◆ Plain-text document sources
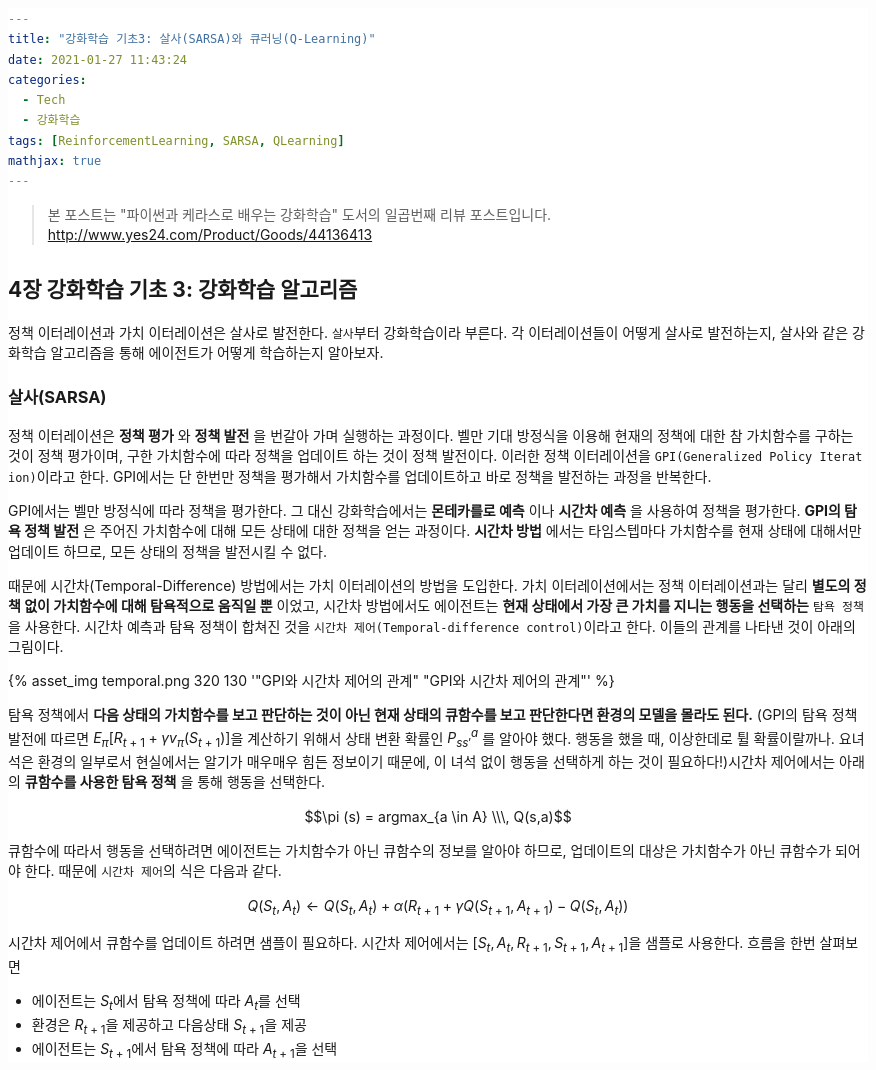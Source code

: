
 ```yaml
---
title: "강화학습 기초3: 살사(SARSA)와 큐러닝(Q-Learning)"
date: 2021-01-27 11:43:24
categories:
  - Tech
  - 강화학습
tags: [ReinforcementLearning, SARSA, QLearning]
mathjax: true
---
```


> 본 포스트는 "파이썬과 케라스로 배우는 강화학습" 도서의 일곱번째 리뷰 포스트입니다.
> http://www.yes24.com/Product/Goods/44136413

## 4장 강화학습 기초 3: 강화학습 알고리즘

정책 이터레이션과 가치 이터레이션은 살사로 발전한다. `살사`부터 강화학습이라 부른다. 각 이터레이션들이 어떻게 살사로 발전하는지, 살사와 같은 강화학습 알고리즘을 통해 에이전트가 어떻게 학습하는지 알아보자.

### 살사(SARSA)

정책 이터레이션은 **정책 평가** 와 **정책 발전** 을 번갈아 가며 실행하는 과정이다. 벨만 기대 방정식을 이용해 현재의 정책에 대한 참 가치함수를 구하는 것이 정책 평가이며, 구한 가치함수에 따라 정책을 업데이트 하는 것이 정책 발전이다. 이러한 정책 이터레이션을 `GPI(Generalized Policy Iteration)`이라고 한다. GPI에서는 단 한번만 정책을 평가해서 가치함수를 업데이트하고 바로 정책을 발전하는 과정을 반복한다.

GPI에서는 벨만 방정식에 따라 정책을 평가한다. 그 대신 강화학습에서는 **몬테카를로 예측** 이나 **시간차 예측** 을 사용하여 정책을 평가한다. **GPI의 탐욕 정책 발전** 은 주어진 가치함수에 대해 모든 상태에 대한 정책을 얻는 과정이다. **시간차 방법** 에서는 타임스텝마다 가치함수를 현재 상태에 대해서만 업데이트 하므로, 모든 상태의 정책을 발전시킬 수 없다.

때문에 시간차(Temporal-Difference) 방법에서는 가치 이터레이션의 방법을 도입한다. 가치 이터레이션에서는 정책 이터레이션과는 달리 **별도의 정책 없이 가치함수에 대해 탐욕적으로 움직일 뿐** 이었고, 시간차 방법에서도 에이전트는 **현재 상태에서 가장 큰 가치를 지니는 행동을 선택하는** `탐욕 정책` 을 사용한다. 시간차 예측과 탐욕 정책이 합쳐진 것을 `시간차 제어(Temporal-difference control)`이라고 한다. 이들의 관계를 나타낸 것이 아래의 그림이다.

{% asset_img temporal.png 320 130 '"GPI와 시간차 제어의 관계" "GPI와 시간차 제어의 관계"' %}

탐욕 정책에서 **다음 상태의 가치함수를 보고 판단하는 것이 아닌 현재 상태의 큐함수를 보고 판단한다면 환경의 모델을 몰라도 된다.** (GPI의 탐욕 정책 발전에 따르면 $E_\pi [R_{t+1}+ \gamma v_\pi(S_{t+1})]$을 계산하기 위해서 상태 변환 확률인 $P_{ss'}^a$ 를 알아야 했다. 행동을 했을 때, 이상한데로 튈 확률이랄까나. 요녀석은 환경의 일부로서 현실에서는 알기가 매우매우 힘든 정보이기 때문에, 이 녀석 없이 행동을 선택하게 하는 것이 필요하다!)시간차 제어에서는 아래의 **큐함수를 사용한 탐욕 정책** 을 통해 행동을 선택한다.

$$\pi (s) = argmax_{a \in A} \\\, Q(s,a)$$

큐함수에 따라서 행동을 선택하려면 에이전트는 가치함수가 아닌 큐함수의 정보를 알아야 하므로, 업데이트의 대상은 가치함수가 아닌 큐함수가 되어야 한다. 때문에 `시간차 제어`의 식은 다음과 같다.

$$Q(S_t, A_t) \leftarrow Q(S_t, A_t) + \alpha (R_{t+1} + \gamma Q(S_{t+1}, A_{t+1}) - Q(S_t, A_t))$$

시간차 제어에서 큐함수를 업데이트 하려면 샘플이 필요하다. 시간차 제어에서는 $[S_t, A_t,R_{t+1}, S_{t+1}, A_{t+1}]$을 샘플로 사용한다. 흐름을 한번 살펴보면

- 에이전트는 $S_t$에서 탐욕 정책에 따라 $A_t$를 선택
- 환경은 $R_{t+1}$을 제공하고 다음상태 $S_{t+1}$을 제공
- 에이전트는 $S_{t+1}$에서 탐욕 정책에 따라 $A_{t+1}$을 선택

◆ What is needed
The records above should be duplicated exactly, with none of their pictures kept.

◆ Your response
Source code

:
 ```yaml
---
title: "강화학습 기초3: 살사(SARSA)와 큐러닝(Q-Learning)"
date: 2021-01-27 11:43:24
categories:
  - Tech
  - 강화학습
tags: [ReinforcementLearning, SARSA, QLearning]
mathjax: true
---
```


> 본 포스트는 "파이썬과 케라스로 배우는 강화학습" 도서의 일곱번째 리뷰 포스트입니다.
> http://www.yes24.com/Product/Goods/44136413

## 4장 강화학습 기초 3: 강화학습 알고리즘

정책 이터레이션과 가치 이터레이션은 살사로 발전한다. `살사`부터 강화학습이라 부른다. 각 이터레이션들이 어떻게 살사로 발전하는지, 살사와 같은 강화학습 알고리즘을 통해 에이전트가 어떻게 학습하는지 알아보자.

### 살사(SARSA)

정책 이터레이션은 **정책 평가** 와 **정책 발전** 을 번갈아 가며 실행하는 과정이다. 벨만 기대 방정식을 이용해 현재의 정책에 대한 참 가치함수를 구하는 것이 정책 평가이며, 구한 가치함수에 따라 정책을 업데이트 하는 것이 정책 발전이다. 이러한 정책 이터레이션을 `GPI(Generalized Policy Iteration)`이라고 한다. GPI에서는 단 한번만 정책을 평가해서 가치함수를 업데이트하고 바로 정책을 발전하는 과정을 반복한다.

GPI에서는 벨만 방정식에 따라 정책을 평가한다. 그 대신 강화학습에서는 **몬테카를로 예측** 이나 **시간차 예측** 을 사용하여 정책을 평가한다. **GPI의 탐욕 정책 발전** 은 주어진 가치함수에 대해 모든 상태에 대한 정책을 얻는 과정이다. **시간차 방법** 에서는 타임스텝마다 가치함수를 현재 상태에 대해서만 업데이트 하므로, 모든 상태의 정책을 발전시킬 수 없다.

때문에 시간차(Temporal-Difference) 방법에서는 가치 이터레이션의 방법을 도입한다. 가치 이터레이션에서는 정책 이터레이션과는 달리 **별도의 정책 없이 가치함수에 대해 탐욕적으로 움직일 뿐** 이었고, 시간차 방법에서도 에이전트는 **현재 상태에서 가장 큰 가치를 지니는 행동을 선택하는** `탐욕 정책` 을 사용한다. 시간차 예측과 탐욕 정책이 합쳐진 것을 `시간차 제어(Temporal-difference control)`이라고 한다. 이들의 관계를 나타낸 것이 아래의 그림이다.

{% asset_img temporal.png 320 130 '"GPI와 시간차 제어의 관계" "GPI와 시간차 제어의 관계"' %}

탐욕 정책에서 **다음 상태의 가치함수를 보고 판단하는 것이 아닌 현재 상태의 큐함수를 보고 판단한다면 환경의 모델을 몰라도 된다.** (GPI의 탐욕 정책 발전에 따르면 $E_\pi [R_{t+1}+ \gamma v_\pi(S_{t+1})]$을 계산하기 위해서 상태 변환 확률인 $P_{ss'}^a$ 를 알아야 했다. 행동을 했을 때, 이상한데로 튈 확률이랄까나. 요녀석은 환경의 일부로서 현실에서는 알기가 매우매우 힘든 정보이기 때문에, 이 녀석 없이 행동을 선택하게 하는 것이 필요하다!)시간차 제어에서는 아래의 **큐함수를 사용한 탐욕 정책** 을 통해 행동을 선택한다.

$$\pi (s) = argmax_{a \in A} \\\, Q(s,a)$$

큐함수에 따라서 행동을 선택하려면 에이전트는 가치함수가 아닌 큐함수의 정보를 알아야 하므로, 업데이트의 대상은 가치함수가 아닌 큐함수가 되어야 한다. 때문에 `시간차 제어`의 식은 다음과 같다.

$$Q(S_t, A_t) \leftarrow Q(S_t, A_t) + \alpha (R_{t+1} + \gamma Q(S_{t+1}, A_{t+1}) - Q(S_t, A_t))$$

시간차 제어에서 큐함수를 업데이트 하려면 샘플이 필요하다. 시간차 제어에서는 $[S_t, A_t,R_{t+1}, S_{t+1}, A_{t+1}]$을 샘플로 사용한다. 흐름을 한번 살펴보면

- 에이전트는 $S_t$에서 탐욕 정책에 따라 $A_t$를 선택
- 환경은 $R_{t+1}$을 제공하고 다음상태 $S_{t+1}$을 제공
- 에이전트는 $S_{t+1}$에서 탐욕 정책에 따라 $A_{t+1}$을 선택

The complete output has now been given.